What you will do: Output only the lines below that start at the line containing "užkoduoja (): modelis" and end at the line containing "pakeičia to paties pavadinimo rolę.", with both ends kept.

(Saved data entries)
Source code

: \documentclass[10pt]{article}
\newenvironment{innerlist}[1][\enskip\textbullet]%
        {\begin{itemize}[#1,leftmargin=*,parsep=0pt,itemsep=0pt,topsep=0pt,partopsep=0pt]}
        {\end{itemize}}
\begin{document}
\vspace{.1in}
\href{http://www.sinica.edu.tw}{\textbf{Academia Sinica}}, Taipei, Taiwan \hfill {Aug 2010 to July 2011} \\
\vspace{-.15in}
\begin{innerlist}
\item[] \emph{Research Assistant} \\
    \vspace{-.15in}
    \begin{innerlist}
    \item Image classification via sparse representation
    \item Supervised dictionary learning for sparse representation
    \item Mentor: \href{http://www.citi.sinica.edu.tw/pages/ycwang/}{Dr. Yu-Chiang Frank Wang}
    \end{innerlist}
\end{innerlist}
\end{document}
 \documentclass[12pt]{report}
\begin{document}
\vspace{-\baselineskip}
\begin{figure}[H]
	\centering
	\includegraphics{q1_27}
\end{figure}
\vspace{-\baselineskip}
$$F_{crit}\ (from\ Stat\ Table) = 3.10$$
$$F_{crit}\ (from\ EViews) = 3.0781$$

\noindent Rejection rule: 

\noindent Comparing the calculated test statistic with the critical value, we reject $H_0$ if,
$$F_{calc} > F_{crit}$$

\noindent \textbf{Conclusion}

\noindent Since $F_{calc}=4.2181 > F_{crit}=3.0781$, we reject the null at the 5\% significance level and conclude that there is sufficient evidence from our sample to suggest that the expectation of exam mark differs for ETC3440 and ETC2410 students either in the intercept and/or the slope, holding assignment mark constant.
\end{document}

==

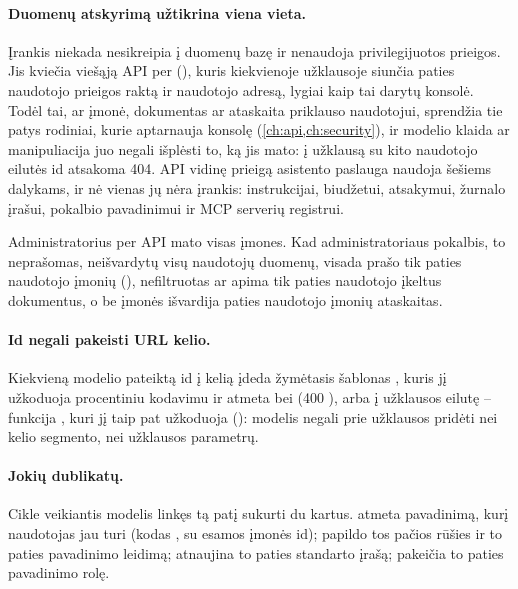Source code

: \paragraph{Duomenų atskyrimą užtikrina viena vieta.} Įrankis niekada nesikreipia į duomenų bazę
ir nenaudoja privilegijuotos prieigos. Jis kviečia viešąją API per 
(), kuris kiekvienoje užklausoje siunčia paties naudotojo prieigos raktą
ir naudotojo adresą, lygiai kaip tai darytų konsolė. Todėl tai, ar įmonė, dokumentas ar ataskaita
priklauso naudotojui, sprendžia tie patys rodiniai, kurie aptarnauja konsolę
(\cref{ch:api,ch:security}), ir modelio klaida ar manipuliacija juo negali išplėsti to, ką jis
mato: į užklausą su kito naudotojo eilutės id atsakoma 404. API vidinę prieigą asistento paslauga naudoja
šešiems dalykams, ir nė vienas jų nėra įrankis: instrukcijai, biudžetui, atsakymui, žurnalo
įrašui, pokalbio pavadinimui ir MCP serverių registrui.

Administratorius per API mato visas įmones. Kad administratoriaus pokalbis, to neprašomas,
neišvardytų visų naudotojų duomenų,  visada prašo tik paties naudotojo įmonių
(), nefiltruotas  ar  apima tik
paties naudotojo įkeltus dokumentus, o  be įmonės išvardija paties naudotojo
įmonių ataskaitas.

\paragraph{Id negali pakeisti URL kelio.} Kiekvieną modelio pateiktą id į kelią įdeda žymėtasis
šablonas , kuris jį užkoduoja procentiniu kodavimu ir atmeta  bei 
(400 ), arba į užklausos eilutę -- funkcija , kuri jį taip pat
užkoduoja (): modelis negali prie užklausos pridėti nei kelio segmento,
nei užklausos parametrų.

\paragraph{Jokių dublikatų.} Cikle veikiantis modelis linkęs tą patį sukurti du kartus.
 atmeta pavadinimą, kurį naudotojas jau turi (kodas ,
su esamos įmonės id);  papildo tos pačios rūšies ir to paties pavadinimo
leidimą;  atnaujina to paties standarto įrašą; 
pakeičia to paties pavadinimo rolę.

Reply:
užkoduoja (): modelis negali prie užklausos pridėti nei kelio segmento,
nei užklausos parametrų.

\paragraph{Jokių dublikatų.} Cikle veikiantis modelis linkęs tą patį sukurti du kartus.
 atmeta pavadinimą, kurį naudotojas jau turi (kodas ,
su esamos įmonės id);  papildo tos pačios rūšies ir to paties pavadinimo
leidimą;  atnaujina to paties standarto įrašą; 
pakeičia to paties pavadinimo rolę.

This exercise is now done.